The task: Scan the records below for the word "with". Copy each line where it appears.

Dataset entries
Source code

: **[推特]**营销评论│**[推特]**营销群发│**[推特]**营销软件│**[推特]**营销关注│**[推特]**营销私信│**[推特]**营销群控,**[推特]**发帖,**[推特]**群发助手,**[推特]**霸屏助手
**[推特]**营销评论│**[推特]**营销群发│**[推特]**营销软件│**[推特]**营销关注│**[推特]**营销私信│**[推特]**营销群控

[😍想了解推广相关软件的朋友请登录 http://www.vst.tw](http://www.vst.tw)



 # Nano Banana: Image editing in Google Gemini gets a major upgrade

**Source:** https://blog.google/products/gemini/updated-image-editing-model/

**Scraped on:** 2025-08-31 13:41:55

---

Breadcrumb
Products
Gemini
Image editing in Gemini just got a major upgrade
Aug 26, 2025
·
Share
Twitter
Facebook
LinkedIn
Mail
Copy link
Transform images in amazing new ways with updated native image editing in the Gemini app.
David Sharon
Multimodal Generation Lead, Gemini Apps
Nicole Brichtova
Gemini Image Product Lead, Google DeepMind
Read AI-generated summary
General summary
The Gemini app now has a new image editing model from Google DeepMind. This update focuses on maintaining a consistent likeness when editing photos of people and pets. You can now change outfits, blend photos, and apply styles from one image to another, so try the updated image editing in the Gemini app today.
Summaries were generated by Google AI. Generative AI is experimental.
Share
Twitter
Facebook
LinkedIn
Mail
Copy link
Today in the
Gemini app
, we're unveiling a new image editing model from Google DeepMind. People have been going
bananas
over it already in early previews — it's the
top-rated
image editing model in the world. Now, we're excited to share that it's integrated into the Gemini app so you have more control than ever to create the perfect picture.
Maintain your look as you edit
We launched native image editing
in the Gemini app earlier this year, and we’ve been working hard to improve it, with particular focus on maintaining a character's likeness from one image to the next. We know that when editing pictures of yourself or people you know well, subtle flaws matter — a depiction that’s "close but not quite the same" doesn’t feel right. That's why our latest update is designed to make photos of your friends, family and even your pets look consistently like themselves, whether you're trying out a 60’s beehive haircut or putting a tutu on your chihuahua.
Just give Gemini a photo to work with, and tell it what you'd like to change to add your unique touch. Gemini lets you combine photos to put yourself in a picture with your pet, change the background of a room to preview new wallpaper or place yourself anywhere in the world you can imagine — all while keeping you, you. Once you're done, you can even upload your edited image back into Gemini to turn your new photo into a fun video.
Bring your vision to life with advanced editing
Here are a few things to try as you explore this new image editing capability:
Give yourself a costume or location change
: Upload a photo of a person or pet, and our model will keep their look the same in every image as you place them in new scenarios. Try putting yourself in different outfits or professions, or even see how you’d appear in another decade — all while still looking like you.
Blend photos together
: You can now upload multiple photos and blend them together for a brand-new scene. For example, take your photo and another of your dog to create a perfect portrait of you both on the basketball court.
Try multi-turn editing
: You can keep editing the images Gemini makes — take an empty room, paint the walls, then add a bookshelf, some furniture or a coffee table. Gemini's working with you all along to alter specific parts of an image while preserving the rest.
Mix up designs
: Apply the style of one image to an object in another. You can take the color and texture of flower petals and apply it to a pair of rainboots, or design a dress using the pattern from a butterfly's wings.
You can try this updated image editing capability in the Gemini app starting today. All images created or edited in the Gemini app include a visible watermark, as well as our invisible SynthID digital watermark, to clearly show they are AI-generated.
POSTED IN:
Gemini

Reply to the task:
Transform images in amazing new ways with updated native image editing in the Gemini app.
in the Gemini app earlier this year, and we’ve been working hard to improve it, with particular focus on maintaining a character's likeness from one image to the next. We know that when editing pictures of yourself or people you know well, subtle flaws matter — a depiction that’s "close but not quite the same" doesn’t feel right. That's why our latest update is designed to make photos of your friends, family and even your pets look consistently like themselves, whether you're trying out a 60’s beehive haircut or putting a tutu on your chihuahua.
Just give Gemini a photo to work with, and tell it what you'd like to change to add your unique touch. Gemini lets you combine photos to put yourself in a picture with your pet, change the background of a room to preview new wallpaper or place yourself anywhere in the world you can imagine — all while keeping you, you. Once you're done, you can even upload your edited image back into Gemini to turn your new photo into a fun video.
Bring your vision to life with advanced editing
: You can keep editing the images Gemini makes — take an empty room, paint the walls, then add a bookshelf, some furniture or a coffee table. Gemini's working with you all along to alter specific parts of an image while preserving the rest.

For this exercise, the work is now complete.